— What needs to be done —
Skip the pictures, please, and write out exactly the lines from the opening of the data through the line containing "- Megaman - LG7105.5-E27-6500K".

Saved entries
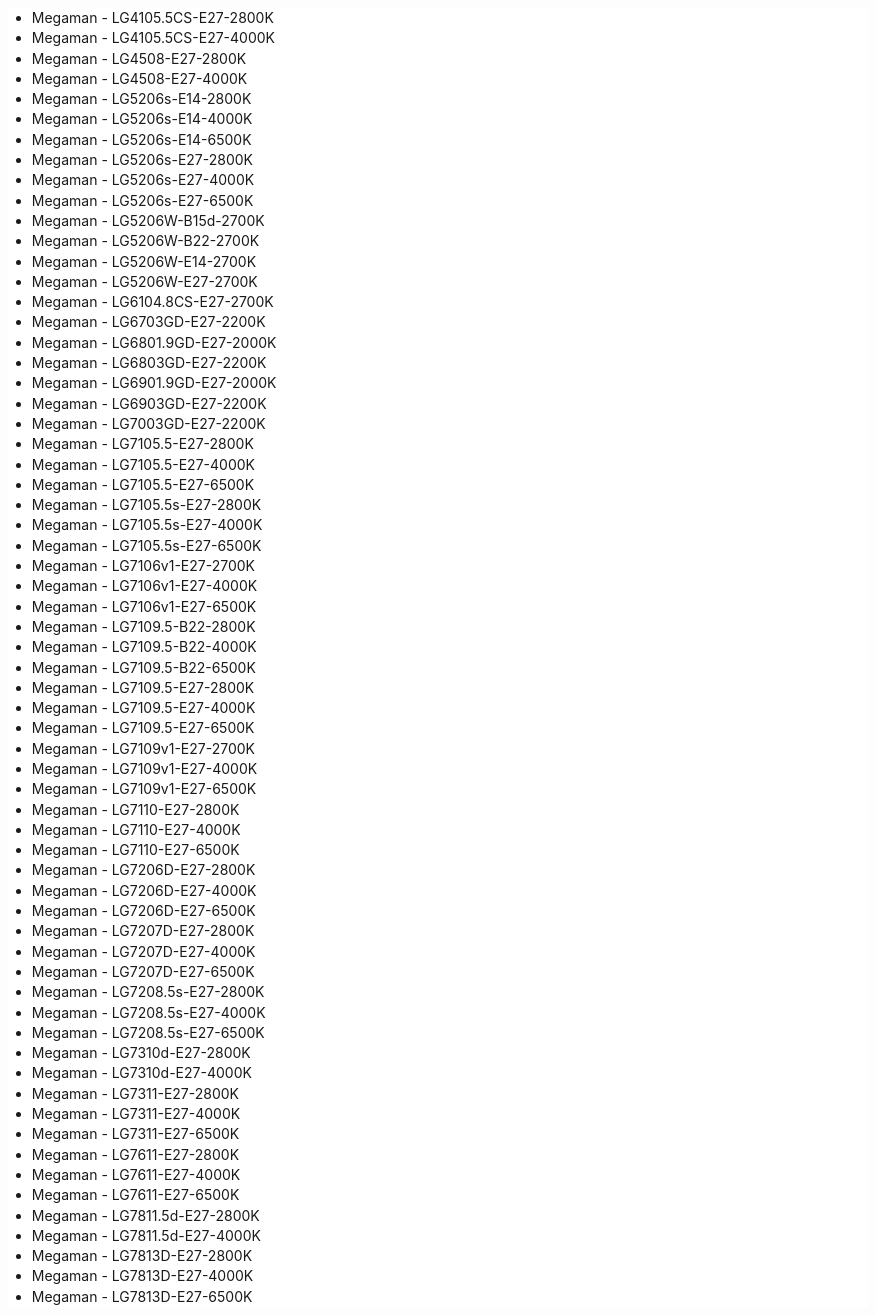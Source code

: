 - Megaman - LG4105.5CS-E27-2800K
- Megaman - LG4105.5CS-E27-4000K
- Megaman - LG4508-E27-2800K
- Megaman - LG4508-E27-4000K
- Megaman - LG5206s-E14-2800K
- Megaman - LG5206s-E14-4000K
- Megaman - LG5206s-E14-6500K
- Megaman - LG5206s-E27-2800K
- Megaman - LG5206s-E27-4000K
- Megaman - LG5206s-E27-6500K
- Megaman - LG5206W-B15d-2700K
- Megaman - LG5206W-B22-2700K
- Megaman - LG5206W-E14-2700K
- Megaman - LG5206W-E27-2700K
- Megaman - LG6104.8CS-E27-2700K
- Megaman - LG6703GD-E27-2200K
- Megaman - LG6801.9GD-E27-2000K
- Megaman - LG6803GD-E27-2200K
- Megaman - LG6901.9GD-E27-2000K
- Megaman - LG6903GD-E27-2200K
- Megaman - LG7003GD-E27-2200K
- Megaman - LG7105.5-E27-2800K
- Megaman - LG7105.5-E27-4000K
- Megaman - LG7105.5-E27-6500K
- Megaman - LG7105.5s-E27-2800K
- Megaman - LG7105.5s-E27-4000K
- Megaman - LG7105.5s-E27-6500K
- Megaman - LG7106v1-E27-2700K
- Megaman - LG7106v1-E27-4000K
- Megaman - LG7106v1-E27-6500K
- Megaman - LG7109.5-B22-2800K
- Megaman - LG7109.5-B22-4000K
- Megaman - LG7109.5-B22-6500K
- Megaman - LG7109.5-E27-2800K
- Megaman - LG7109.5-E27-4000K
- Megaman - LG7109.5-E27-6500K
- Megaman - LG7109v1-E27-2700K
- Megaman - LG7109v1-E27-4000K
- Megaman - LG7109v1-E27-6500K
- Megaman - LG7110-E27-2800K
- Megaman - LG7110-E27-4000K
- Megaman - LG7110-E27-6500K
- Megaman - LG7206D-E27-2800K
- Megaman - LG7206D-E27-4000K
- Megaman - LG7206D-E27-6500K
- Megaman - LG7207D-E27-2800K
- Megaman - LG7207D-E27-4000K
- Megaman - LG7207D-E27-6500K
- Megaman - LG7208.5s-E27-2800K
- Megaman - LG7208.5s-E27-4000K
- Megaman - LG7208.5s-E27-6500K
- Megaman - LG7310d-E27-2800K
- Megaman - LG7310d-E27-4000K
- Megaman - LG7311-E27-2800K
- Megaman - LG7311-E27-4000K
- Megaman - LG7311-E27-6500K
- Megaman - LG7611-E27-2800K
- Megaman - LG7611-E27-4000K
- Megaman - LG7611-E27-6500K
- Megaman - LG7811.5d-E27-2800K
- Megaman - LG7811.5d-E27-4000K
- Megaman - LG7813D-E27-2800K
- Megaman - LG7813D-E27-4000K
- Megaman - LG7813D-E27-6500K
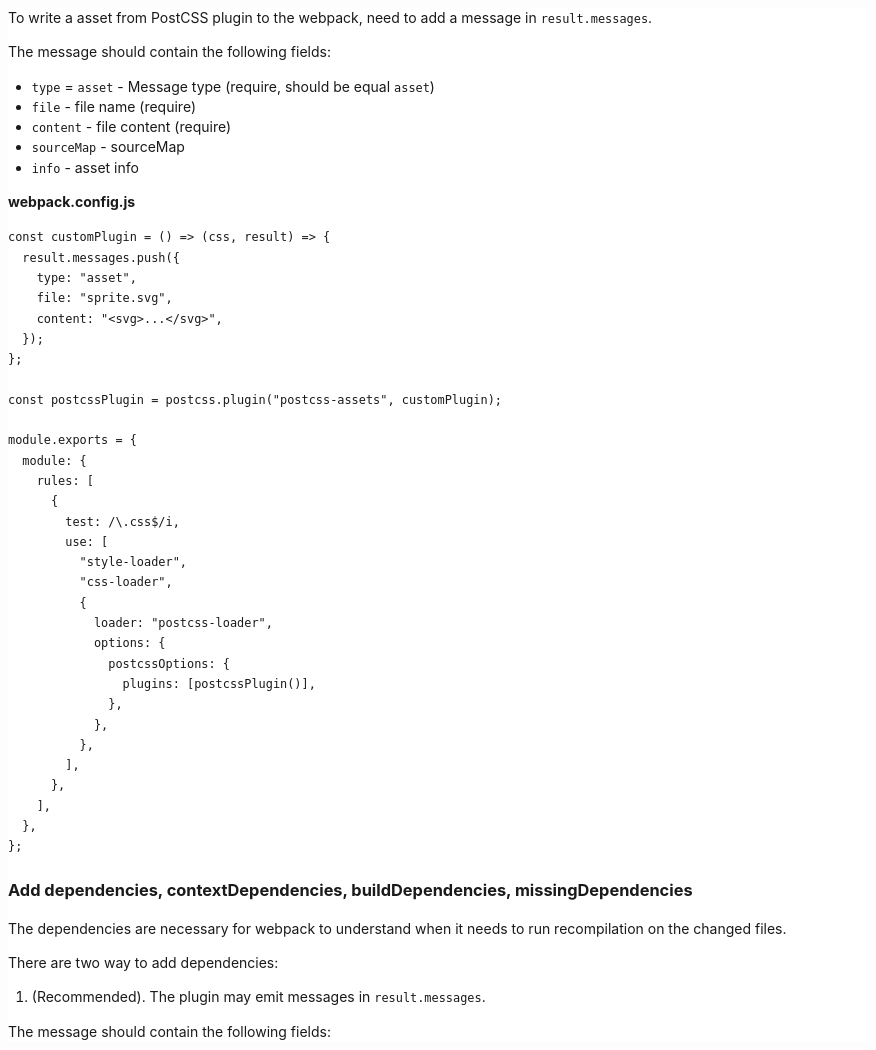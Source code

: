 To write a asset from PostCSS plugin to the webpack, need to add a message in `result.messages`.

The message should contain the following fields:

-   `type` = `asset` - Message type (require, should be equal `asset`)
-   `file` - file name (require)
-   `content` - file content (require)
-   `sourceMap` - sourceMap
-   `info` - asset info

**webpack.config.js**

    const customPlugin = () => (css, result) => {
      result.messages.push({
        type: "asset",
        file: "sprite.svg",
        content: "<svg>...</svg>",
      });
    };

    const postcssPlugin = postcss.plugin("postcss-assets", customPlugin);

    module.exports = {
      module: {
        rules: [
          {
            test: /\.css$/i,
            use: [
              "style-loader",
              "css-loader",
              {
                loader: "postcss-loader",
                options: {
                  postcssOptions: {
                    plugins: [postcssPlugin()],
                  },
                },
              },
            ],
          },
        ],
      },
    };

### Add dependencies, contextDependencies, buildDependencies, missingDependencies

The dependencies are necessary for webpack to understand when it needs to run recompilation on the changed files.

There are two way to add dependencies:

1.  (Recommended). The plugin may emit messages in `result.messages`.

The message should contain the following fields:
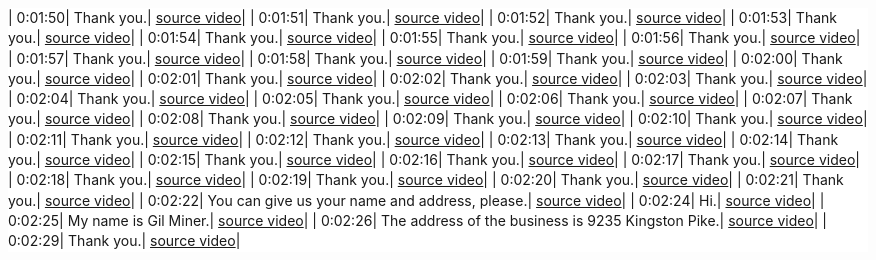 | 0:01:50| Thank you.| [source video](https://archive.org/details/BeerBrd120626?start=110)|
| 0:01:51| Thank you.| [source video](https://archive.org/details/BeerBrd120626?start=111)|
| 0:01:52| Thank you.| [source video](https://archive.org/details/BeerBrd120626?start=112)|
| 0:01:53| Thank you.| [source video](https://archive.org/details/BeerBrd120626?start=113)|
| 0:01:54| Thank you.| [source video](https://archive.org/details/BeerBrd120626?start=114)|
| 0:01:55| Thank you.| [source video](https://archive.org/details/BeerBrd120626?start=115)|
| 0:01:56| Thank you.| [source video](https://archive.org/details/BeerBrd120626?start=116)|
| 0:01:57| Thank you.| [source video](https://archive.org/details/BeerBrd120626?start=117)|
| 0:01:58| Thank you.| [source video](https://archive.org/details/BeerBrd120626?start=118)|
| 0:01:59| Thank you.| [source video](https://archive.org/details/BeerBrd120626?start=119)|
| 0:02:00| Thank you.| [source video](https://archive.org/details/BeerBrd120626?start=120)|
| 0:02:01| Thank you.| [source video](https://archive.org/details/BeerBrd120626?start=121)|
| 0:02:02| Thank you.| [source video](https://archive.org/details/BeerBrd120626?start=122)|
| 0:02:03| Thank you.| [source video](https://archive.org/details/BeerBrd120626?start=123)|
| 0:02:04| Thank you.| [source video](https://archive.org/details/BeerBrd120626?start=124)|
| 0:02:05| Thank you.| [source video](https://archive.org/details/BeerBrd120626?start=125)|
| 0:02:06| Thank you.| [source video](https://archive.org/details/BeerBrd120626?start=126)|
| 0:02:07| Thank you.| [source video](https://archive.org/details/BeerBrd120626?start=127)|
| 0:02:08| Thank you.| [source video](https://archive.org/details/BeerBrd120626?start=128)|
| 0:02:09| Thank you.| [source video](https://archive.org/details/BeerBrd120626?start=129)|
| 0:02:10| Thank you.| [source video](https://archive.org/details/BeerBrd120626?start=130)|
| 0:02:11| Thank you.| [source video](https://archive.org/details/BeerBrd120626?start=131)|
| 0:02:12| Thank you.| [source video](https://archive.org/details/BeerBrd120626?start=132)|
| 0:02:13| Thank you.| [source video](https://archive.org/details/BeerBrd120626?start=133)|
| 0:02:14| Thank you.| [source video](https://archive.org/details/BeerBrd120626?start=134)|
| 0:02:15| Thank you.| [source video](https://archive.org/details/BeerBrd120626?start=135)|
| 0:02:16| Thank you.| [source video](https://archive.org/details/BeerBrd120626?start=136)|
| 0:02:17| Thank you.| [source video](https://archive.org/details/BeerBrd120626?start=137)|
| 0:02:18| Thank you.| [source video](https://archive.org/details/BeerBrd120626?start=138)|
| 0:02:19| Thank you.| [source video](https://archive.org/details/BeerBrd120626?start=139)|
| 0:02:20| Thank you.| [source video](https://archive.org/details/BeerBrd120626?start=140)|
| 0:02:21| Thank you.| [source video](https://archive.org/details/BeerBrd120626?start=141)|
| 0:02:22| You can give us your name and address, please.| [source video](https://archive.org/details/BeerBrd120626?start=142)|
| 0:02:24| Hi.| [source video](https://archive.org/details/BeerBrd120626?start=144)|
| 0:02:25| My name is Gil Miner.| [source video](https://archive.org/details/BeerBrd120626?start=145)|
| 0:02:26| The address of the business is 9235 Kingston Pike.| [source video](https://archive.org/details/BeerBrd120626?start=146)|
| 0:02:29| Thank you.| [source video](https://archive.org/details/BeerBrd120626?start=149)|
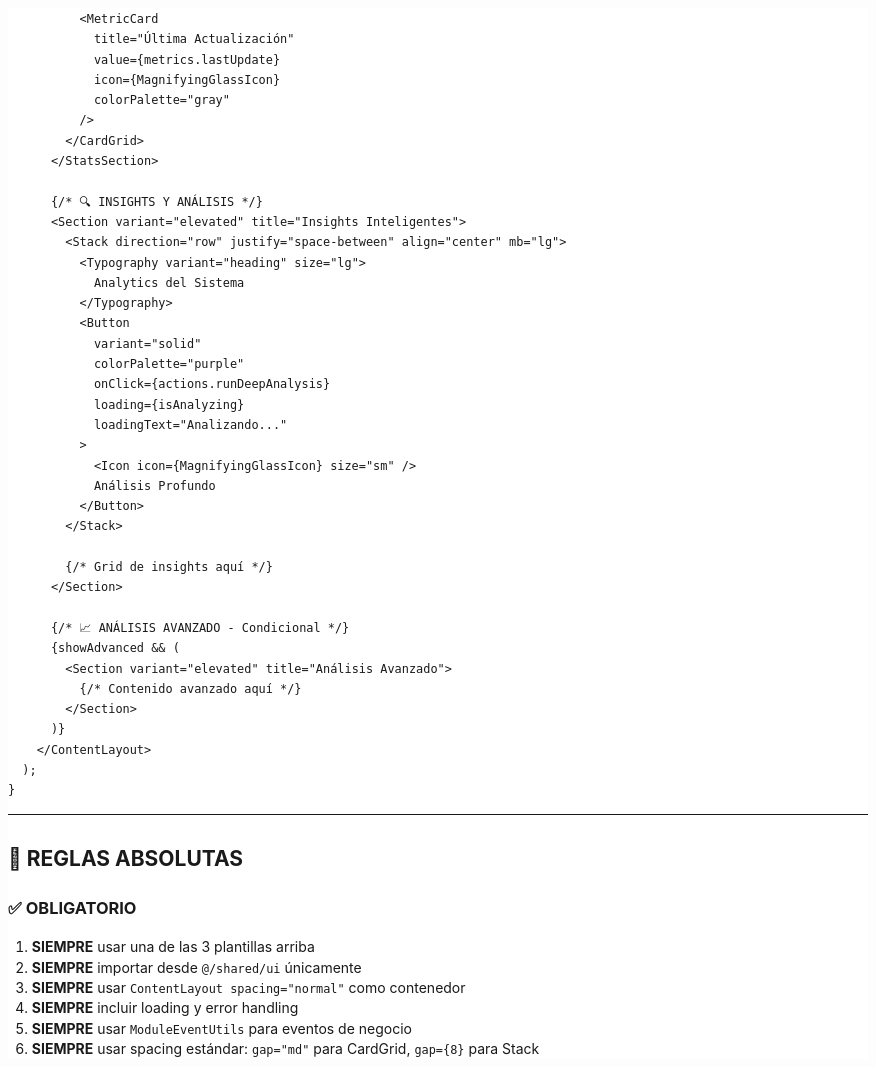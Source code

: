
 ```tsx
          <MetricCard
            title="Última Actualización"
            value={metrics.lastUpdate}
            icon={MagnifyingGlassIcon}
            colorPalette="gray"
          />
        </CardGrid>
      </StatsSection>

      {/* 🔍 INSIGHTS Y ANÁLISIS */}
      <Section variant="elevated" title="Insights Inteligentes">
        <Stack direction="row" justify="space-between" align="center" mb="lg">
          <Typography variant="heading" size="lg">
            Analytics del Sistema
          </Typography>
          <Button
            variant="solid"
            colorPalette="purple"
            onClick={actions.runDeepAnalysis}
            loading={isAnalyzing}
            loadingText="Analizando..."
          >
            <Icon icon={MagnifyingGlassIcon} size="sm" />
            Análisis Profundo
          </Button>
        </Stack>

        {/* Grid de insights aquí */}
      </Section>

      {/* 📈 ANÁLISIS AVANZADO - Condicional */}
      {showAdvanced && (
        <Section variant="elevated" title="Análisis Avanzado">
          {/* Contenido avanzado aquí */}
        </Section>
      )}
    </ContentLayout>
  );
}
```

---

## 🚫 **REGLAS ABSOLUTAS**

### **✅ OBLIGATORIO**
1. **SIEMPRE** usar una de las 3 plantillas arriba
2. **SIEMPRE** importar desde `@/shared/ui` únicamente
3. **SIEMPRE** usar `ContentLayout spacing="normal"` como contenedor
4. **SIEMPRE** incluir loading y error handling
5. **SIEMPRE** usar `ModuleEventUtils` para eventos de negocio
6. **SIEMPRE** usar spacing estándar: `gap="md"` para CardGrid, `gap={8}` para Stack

— Answer area —
Source code

: - Megaman - LG4105.5CS-E27-2800K
- Megaman - LG4105.5CS-E27-4000K
- Megaman - LG4508-E27-2800K
- Megaman - LG4508-E27-4000K
- Megaman - LG5206s-E14-2800K
- Megaman - LG5206s-E14-4000K
- Megaman - LG5206s-E14-6500K
- Megaman - LG5206s-E27-2800K
- Megaman - LG5206s-E27-4000K
- Megaman - LG5206s-E27-6500K
- Megaman - LG5206W-B15d-2700K
- Megaman - LG5206W-B22-2700K
- Megaman - LG5206W-E14-2700K
- Megaman - LG5206W-E27-2700K
- Megaman - LG6104.8CS-E27-2700K
- Megaman - LG6703GD-E27-2200K
- Megaman - LG6801.9GD-E27-2000K
- Megaman - LG6803GD-E27-2200K
- Megaman - LG6901.9GD-E27-2000K
- Megaman - LG6903GD-E27-2200K
- Megaman - LG7003GD-E27-2200K
- Megaman - LG7105.5-E27-2800K
- Megaman - LG7105.5-E27-4000K
- Megaman - LG7105.5-E27-6500K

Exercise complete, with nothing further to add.